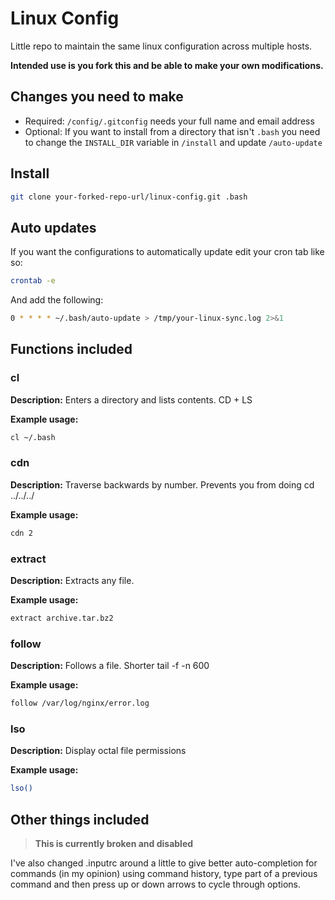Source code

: # Linux Config
Little repo to maintain the same linux configuration across multiple hosts. 

**Intended use is you fork this and be able to make your own modifications.**

## Changes you need to make

* Required: `/config/.gitconfig` needs your full name and email address
* Optional: If you want to install from a directory that isn't `.bash` you need to change the `INSTALL_DIR` variable in `/install` and update `/auto-update`

## Install
```sh
git clone your-forked-repo-url/linux-config.git .bash
```

## Auto updates

If you want the configurations to automatically update edit your cron tab like so:

```sh 
crontab -e 
```

And add the following: 

```sh
0 * * * * ~/.bash/auto-update > /tmp/your-linux-sync.log 2>&1
```

## Functions included

### cl 
**Description:** Enters a directory and lists contents. CD + LS

**Example usage:** 
```sh
cl ~/.bash
```

### cdn
**Description:** Traverse backwards by number. Prevents you from doing cd ../../../

**Example usage:**
```sh
cdn 2
```

### extract
**Description:** Extracts any file.

**Example usage:**
```sh
extract archive.tar.bz2
```

### follow
**Description:** Follows a file. Shorter tail -f -n 600

**Example usage:**
```sh
follow /var/log/nginx/error.log
```

### lso
**Description:** Display octal file permissions

**Example usage:**
```sh
lso()
```

## Other things included

> **This is currently broken and disabled**

I've also changed .inputrc around a little to give better auto-completion for commands (in my opinion) using command history, type part of a previous command and then press up or down arrows to cycle through options.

____

TASK TO COMPLETE: What you should repeat exactly is the run of lines from the top of the listing above through the line with "and email address", without pictures.

TASK OUTPUT:
Source code

: # Linux Config
Little repo to maintain the same linux configuration across multiple hosts. 

**Intended use is you fork this and be able to make your own modifications.**

## Changes you need to make

* Required: `/config/.gitconfig` needs your full name and email address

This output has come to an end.